Just as I think it can’t get any worse, as I inspect myself, dirt and blood coat my skin. So much blood. The ends of my hair, beneath my nails. It’s thick and dried in. Sobbing, I rub at it. “No. Please, no. It won’t come off!”

A hand touches my arm, and Callum crouches beside me. Our eyes meet, and I don’t know what, but something passes between us. An understanding that doesn’t make me feel so alone.

“Come on.” He unexpectedly lifts me off the floor again. His eyes avoid my body and he doesn’t touch me anywhere he shouldn’t. And I’m glad. I’d forgotten about my nakedness in the terror. Maybe I was wrong before about him giving me a short towel on purpose.

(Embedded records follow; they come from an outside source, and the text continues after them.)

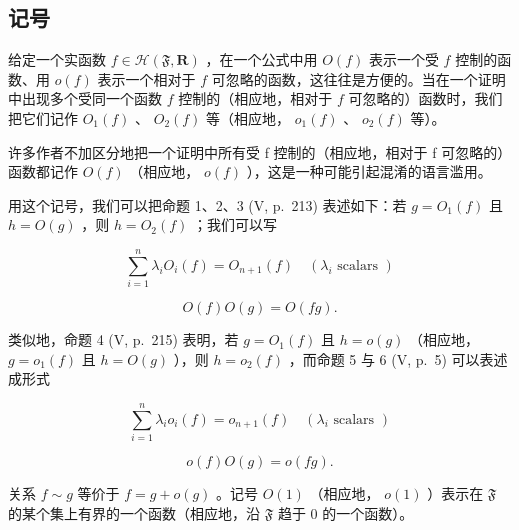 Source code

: \subsection{记号}

给定一个实函数 \(f \in \mathcal{H}(\mathfrak{F}, \mathbf{R})\) ，在一个公式中用 \(O(f)\) 表示一个受 \(f\) 控制的函数、用 \(o(f)\) 表示一个相对于 \(f\) 可忽略的函数，这往往是方便的。当在一个证明中出现多个受同一个函数 \(f\) 控制的（相应地，相对于 \(f\) 可忽略的）函数时，我们把它们记作 \(O_1(f)\) 、 \(O_2(f)\) 等（相应地， \(o_1(f)\) 、 \(o_2(f)\) 等）。

许多作者不加区分地把一个证明中所有受 f 控制的（相应地，相对于 f 可忽略的）函数都记作 \(O(f)\) （相应地， \(o(f)\) ），这是一种可能引起混淆的语言滥用。

用这个记号，我们可以把命题 1、2、3 (V, p.~213) 表述如下：若 \(g = O_1(f)\) 且 \(h = O(g)\) ，则 \(h = O_2(f)\) ；我们可以写

\[
\sum_ {i = 1} ^ {n} \lambda_ {i} O _ {i} (f) = O _ {n + 1} (f) \quad (\lambda_ {i} \text {   scalars })\tag{1}
\]

\[
O (f) O (g) = O (f g).\tag{2}
\]

类似地，命题 4 (V, p.~215) 表明，若 \(g = O_1(f)\) 且 \(h = o(g)\) （相应地， \(g = o_1(f)\) 且 \(h = O(g)\) ），则 \(h = o_2(f)\) ，而命题 5 与 6 (V, p.~5) 可以表述成形式

\[
\sum_ {i = 1} ^ {n} \lambda_ {i} o _ {i} (f) = o _ {n + 1} (f) \quad (\lambda_ {i} \text {   scalars })\tag{3}
\]

\[
o (f) O (g) = o (f g).\tag{4}
\]

关系 \(f \sim g\) 等价于 \(f = g + o(g)\) 。记号 \(O(1)\) （相应地， \(o(1)\) ）表示在 \(\mathfrak{F}\) 的某个集上有界的一个函数（相应地，沿 \(\mathfrak{F}\) 趋于 0 的一个函数）。

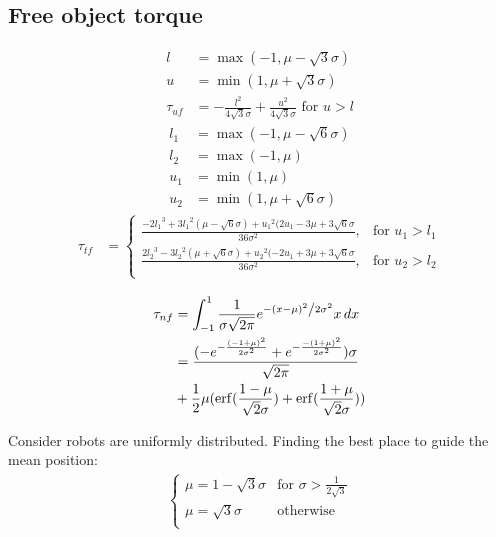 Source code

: \subsection{Free object torque}
\begin{align}
l &= \max({-1,\mu -\sqrt{3} \sigma})\\
u &= \min({1,\mu+\sqrt{3}\sigma})\\
\tau_{uf} &= -\frac{l^2}{4\sqrt{3}\sigma}+ \frac{u^2}{4\sqrt{3}\sigma} \textrm{  for    }  u>l
\end{align}
\begin{align}
l_1 &= \max({-1,\mu-\sqrt{6}\sigma})\\ \nonumber
l_2 &= \max({-1,\mu})\\ \nonumber
u_1 &= \min({1,\mu})\\ \nonumber
u_2 &= \min({1,\mu+\sqrt{6}\sigma}) \nonumber
\end{align}
\begin{align}
\tau_{tf} &=  \left\{
\begin{array}{ll}
\frac{-2{l_1}^3+3{l_1}^2(\mu-\sqrt{6}\sigma)+{u_1}^2(2u_1 - 3\mu+3\sqrt{6}\sigma}{36\sigma^2}, &   \textrm{for     } u_1 > l_1\\
\frac{2{l_2}^3-3{l_2}^2(\mu+\sqrt{6}\sigma)+{u_2}^2(-2u_1 + 3\mu+3\sqrt{6}\sigma}{36\sigma^2}, &   \textrm{for     } u_2 > l_2\\
\end{array} 
\right.
\end{align}


\begin{align} \nonumber
\tau_{nf} &= \int_{-1}^1\frac{1}{{\sigma \sqrt {2\pi } }}e^{{{ - \left( {x - \mu } \right)^2 } \mathord{\left/ {\vphantom {{ - \left( {x - \mu } \right)^2 } {2\sigma ^2 }}} \right. \kern-\nulldelimiterspace} {2\sigma ^2 }}} x \, dx\\
 &= \frac{(-e^{-\frac{(-1+\mu)^2}{2\sigma^2}}+e^{-\frac{-(1+\mu)^2}{2\sigma^2}})\sigma}{\sqrt{2\pi}}\\
 &+ \frac{1}{2}\mu(\erf(\frac{1-\mu}{\sqrt{2}\sigma})+\erf(\frac{1+\mu}{\sqrt{2}\sigma})) 
\end{align}


Consider robots are uniformly distributed. Finding the best place to guide the mean position:
\begin{align}
\left\{
\begin{array}{ll}
\mu = 1-\sqrt{3}\sigma &   \textrm{for     } \sigma > \frac{1}{2\sqrt{3}}\\
\mu = \sqrt{3}\sigma &   \textrm{otherwise}\\
\end{array} 
\right.
\end{align}

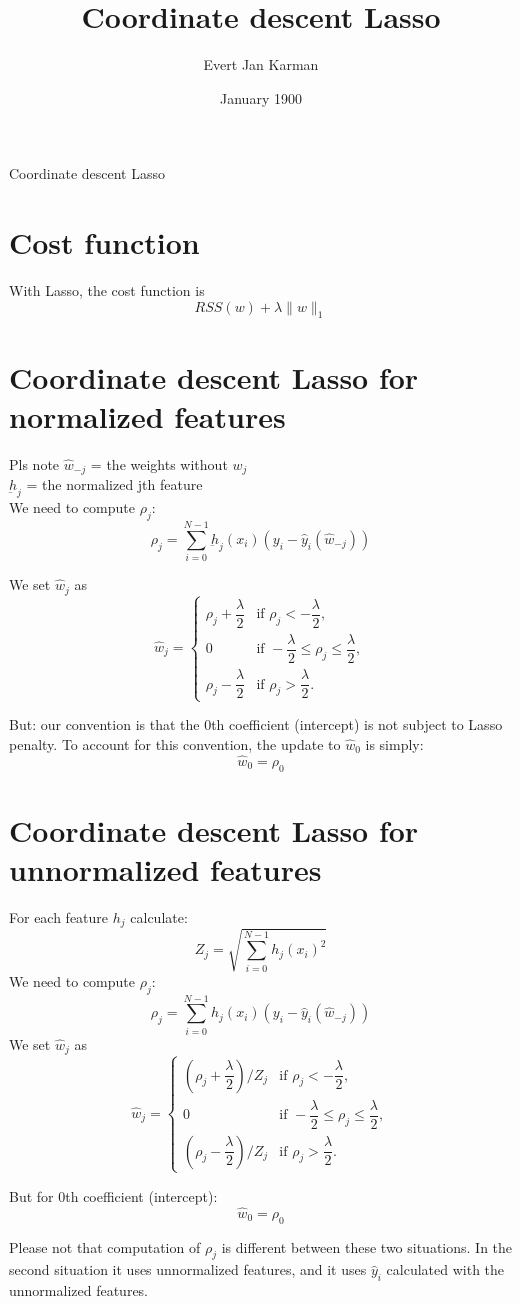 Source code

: \documentclass[12pt, letterpaper]{article}
\title{Coordinate descent Lasso}
\author{Evert Jan Karman}
\date{January 1900}
\begin{document}
\maketitle

Coordinate descent Lasso

\section{Cost function}
With Lasso, the cost function is
\[
RSS(w) + \lambda \lVert w \rVert_1
\]

\section{Coordinate descent Lasso for normalized features}
Pls note
$\hat{w}_{-j}$ = the weights without $w_j$\\
$\underbar{h}_{j}$ = the normalized jth feature\\

We need to compute $\rho_j$:
\[
\rho_j = \sum_{i=0}^{N-1} \underbar{h}_{j}(x_{i}) (y_i - \hat{y}_i (\hat{w}_{-j}))
\]

We set $\hat{w}_j$ as
\[
\hat{w}_j =
\begin{cases}
\rho_j + \dfrac{\lambda}{2} & \text{if } \rho_j < -\dfrac{\lambda}{2},\\
0 & \text{if } -\dfrac{\lambda}{2} \le \rho_j \le \dfrac{\lambda}{2},\\
\rho_j - \dfrac{\lambda}{2} & \text{if } \rho_j > \dfrac{\lambda}{2}.
\end{cases}
\]

But: our convention is that the 0th coefficient (intercept) is not subject to Lasso penalty.
To account for this convention, the update to $\hat{w}_0$ is simply:
\[
\hat{w}_0 = \rho_0
\]

\section{Coordinate descent Lasso for unnormalized features}
For each feature $h_{j}$ calculate:
\[
Z_{j} = \sqrt{\sum_{i=0}^{N-1} h_{j}(x_{i})^{2}}
\]
We need to compute $\rho_j$:
\[
\rho_j = \sum_{i=0}^{N-1} h_{j}(x_{i}) (y_i - \hat{y}_i (\hat{w}_{-j}))
\]
We set $\hat{w}_j$ as
\[
\hat{w}_j =
\begin{cases}
(\rho_j + \dfrac{\lambda}{2}) / Z_{j} & \text{if } \rho_j < -\dfrac{\lambda}{2},\\
0 & \text{if } -\dfrac{\lambda}{2} \le \rho_j \le \dfrac{\lambda}{2},\\
(\rho_j - \dfrac{\lambda}{2}) / Z_{j} & \text{if } \rho_j > \dfrac{\lambda}{2}.
\end{cases}
\]

But for 0th coefficient (intercept):
\[
\hat{w}_0 = \rho_0
\]


Please not that computation of $\rho_j$ is different between these two situations.
In the second situation it uses unnormalized features,
and it uses $\hat{y}_i$ calculated with the unnormalized features.
\end{document}
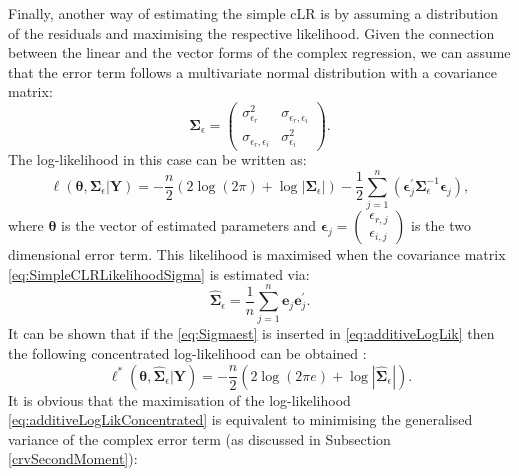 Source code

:\documentclass[
]{book}
\begin{document}
Finally, another way of estimating the simple cLR is by assuming a distribution of the residuals and maximising the respective likelihood. Given the connection between the linear and the vector forms of the complex regression, we can assume that the error term follows a multivariate normal distribution with a covariance matrix:
\begin{equation}
    \boldsymbol{\Sigma}_\epsilon = \begin{pmatrix} \sigma_{\epsilon_r}^2 & \sigma_{\epsilon_r, \epsilon_i} \\ \sigma_{\epsilon_r, \epsilon_i} & \sigma_{\epsilon_i}^2 \end{pmatrix} .
    \label{eq:SimpleCLRLikelihoodSigma}
\end{equation}
The log-likelihood in this case can be written as:
\begin{equation}
    \ell(\boldsymbol{\theta}, \boldsymbol{\Sigma}_\epsilon | \mathbf{Y}) = -\frac{n}{2} \left( 2 \log(2 \pi) + \log | \boldsymbol{\Sigma}_\epsilon| \right) -\frac{1}{2} \sum_{j=1}^n \left( \boldsymbol{\epsilon}_j^\prime \boldsymbol{\Sigma}_\epsilon^{-1} \boldsymbol{\epsilon}_j \right) ,
    \label{eq:additiveLogLik}
\end{equation}
where \(\boldsymbol{\theta}\) is the vector of estimated parameters and \(\boldsymbol{\epsilon}_j = \begin{pmatrix} \epsilon_{r,j} \\ \epsilon_{i,j} \end{pmatrix}\) is the two dimensional error term. This likelihood is maximised when the covariance matrix \eqref{eq:SimpleCLRLikelihoodSigma} is estimated via:
\begin{equation}
    \hat{\boldsymbol{\Sigma}}_\epsilon = \frac{1}{n} \sum_{j=1}^{n} \boldsymbol{e}_j \boldsymbol{e}_j^\prime .
    \label{eq:Sigmaest}
\end{equation}
It can be shown that if the \eqref{eq:Sigmaest} is inserted in \eqref{eq:additiveLogLik} then the following concentrated log-likelihood can be obtained \citep[see, for example,][]{Snyder2017}:
\begin{equation}
    \ell^*(\boldsymbol{\theta}, \hat{\boldsymbol{\Sigma}}_\epsilon | \mathbf{Y}) = -\frac{n}{2} \left( 2 \log(2 \pi e) + \log | \hat{\boldsymbol{\Sigma}}_\epsilon | \right) .
    \label{eq:additiveLogLikConcentrated}
\end{equation}
It is obvious that the maximisation of the log-likelihood \eqref{eq:additiveLogLikConcentrated} is equivalent to minimising the generalised variance of the complex error term (as discussed in Subsection \ref{crvSecondMoment}):
\end{document}
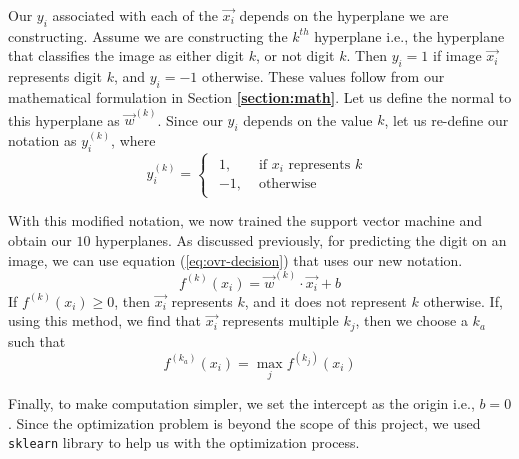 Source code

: Our ${y_i}$ associated with each of the $\vec{x_i}$ depends on the hyperplane we are constructing. Assume we are constructing the $k^{th}$ hyperplane i.e., the hyperplane that classifies the image as either digit $k$, or not digit $k$. Then $y_i = 1$ if image $\vec{x_i}$ represents digit $k$, and $y_i = -1$ otherwise. These values follow from our mathematical formulation in Section \textbf{\ref{section:math}}. Let us define the normal to this hyperplane as $\vec{w}^{(k)}$. Since our $y_i$ depends on the value $k$, let us re-define our notation as $y^{(k)}_i$, where
\begin{equation*}
    y^{(k)}_i= 
\begin{cases}
\begin{aligned}
 1,& \text{ if } x_i \text{ represents } k\\
-1,              & \text{ otherwise}
\end{aligned}
\end{cases}
\end{equation*}

With this modified notation, we now trained the support vector machine and obtain our $10$ hyperplanes. As discussed previously, for predicting the digit on an image, we can use equation (\ref{eq:ovr-decision}) that uses our new notation.
\begin{equation}
	f^{(k)}(x_i) = \vec{w}^{(k)}\cdot\vec{x_i} + b \label{eq:ovr-decision}
\end{equation}
If $f^{(k)}(x_i) \geq 0$, then $\vec{x_i}$ represents $k$, and it does not represent $k$ otherwise. If, using this method, we find that $\vec{x_i}$ represents multiple $k_j$, then we choose a $k_a$ such that
\begin{equation*}
	f^{(k_a)}(x_i) = \max_{j} f^{(k_j)}(x_i)  \label{eq:ovr-conflict}
\end{equation*}

Finally, to make computation simpler, we set the intercept as the origin i.e., $b = 0$. Since the optimization problem is beyond the scope of this project, we used \texttt{sklearn}\cite{scikit-learn} library to help us with the optimization process. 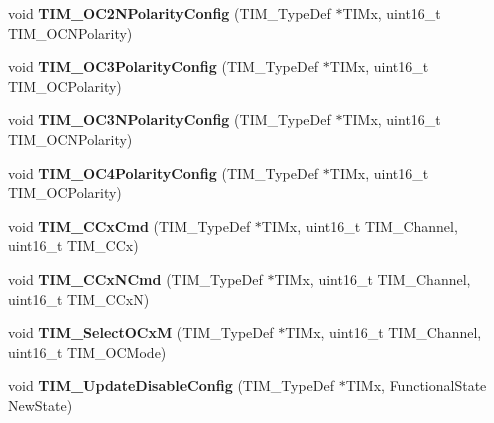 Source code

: \begin{DoxyCompactItemize}
\item 
\hypertarget{group__TIM__Exported__Functions_ga2fa6ea3a89f446b52b4e699272b70cad}{
void {\bfseries TIM\_\-OC2NPolarityConfig} (TIM\_\-TypeDef $\ast$TIMx, uint16\_\-t TIM\_\-OCNPolarity)}
\label{group__TIM__Exported__Functions_ga2fa6ea3a89f446b52b4e699272b70cad}

\item 
\hypertarget{group__TIM__Exported__Functions_ga1ef43b03fe666495e80aac9741ae7ab0}{
void {\bfseries TIM\_\-OC3PolarityConfig} (TIM\_\-TypeDef $\ast$TIMx, uint16\_\-t TIM\_\-OCPolarity)}
\label{group__TIM__Exported__Functions_ga1ef43b03fe666495e80aac9741ae7ab0}

\item 
\hypertarget{group__TIM__Exported__Functions_gac710acc5b682e892584fc6f089f61dc2}{
void {\bfseries TIM\_\-OC3NPolarityConfig} (TIM\_\-TypeDef $\ast$TIMx, uint16\_\-t TIM\_\-OCNPolarity)}
\label{group__TIM__Exported__Functions_gac710acc5b682e892584fc6f089f61dc2}

\item 
\hypertarget{group__TIM__Exported__Functions_gad678410f7c7244f83daad93ce9d1056e}{
void {\bfseries TIM\_\-OC4PolarityConfig} (TIM\_\-TypeDef $\ast$TIMx, uint16\_\-t TIM\_\-OCPolarity)}
\label{group__TIM__Exported__Functions_gad678410f7c7244f83daad93ce9d1056e}

\item 
\hypertarget{group__TIM__Exported__Functions_ga3ecc4647d9ede261beb5e0535cf29ebb}{
void {\bfseries TIM\_\-CCxCmd} (TIM\_\-TypeDef $\ast$TIMx, uint16\_\-t TIM\_\-Channel, uint16\_\-t TIM\_\-CCx)}
\label{group__TIM__Exported__Functions_ga3ecc4647d9ede261beb5e0535cf29ebb}

\item 
\hypertarget{group__TIM__Exported__Functions_ga304ff7c8a1615498da749bf2507e9f2b}{
void {\bfseries TIM\_\-CCxNCmd} (TIM\_\-TypeDef $\ast$TIMx, uint16\_\-t TIM\_\-Channel, uint16\_\-t TIM\_\-CCxN)}
\label{group__TIM__Exported__Functions_ga304ff7c8a1615498da749bf2507e9f2b}

\item 
\hypertarget{group__TIM__Exported__Functions_ga83ea0af5a7c1af521236ce5e4d2c42b0}{
void {\bfseries TIM\_\-SelectOCxM} (TIM\_\-TypeDef $\ast$TIMx, uint16\_\-t TIM\_\-Channel, uint16\_\-t TIM\_\-OCMode)}
\label{group__TIM__Exported__Functions_ga83ea0af5a7c1af521236ce5e4d2c42b0}

\item 
\hypertarget{group__TIM__Exported__Functions_gace2384dd33e849a054f61b8e1fc7e7c3}{
void {\bfseries TIM\_\-UpdateDisableConfig} (TIM\_\-TypeDef $\ast$TIMx, FunctionalState NewState)}
\label{group__TIM__Exported__Functions_gace2384dd33e849a054f61b8e1fc7e7c3}


\end{DoxyCompactItemize}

Taking me into the bathroom, he turns on the shower again. As he waits for the water to heat, I take in his side profile—straight nose, curved lips, and long, thick eyelashes. He appears as exhausted as I feel and oddly beautiful. I quickly drop my eyes. I’m clearly not thinking straight.

When the water is hot enough, he helps me in. Sitting on the floor of the tub, I squeeze my knees to my chest as he reaches to point the showerhead directly above me. Water hits my skin and I watch with turmoil as the stream beneath me runs crimson and then brown. It swirls around the drain and disappears, like the girl did from her life. Like I have.

Once again, a sob breaks free, and I can’t believe what I saw. What Father Aaron did changes everything. Will he do that to me? Am I next?

“Block it out.” I hear Callum in the background. Arching my head to the side, I watch him leave. Leaving me utterly confused and lifeless, with more questions than answers.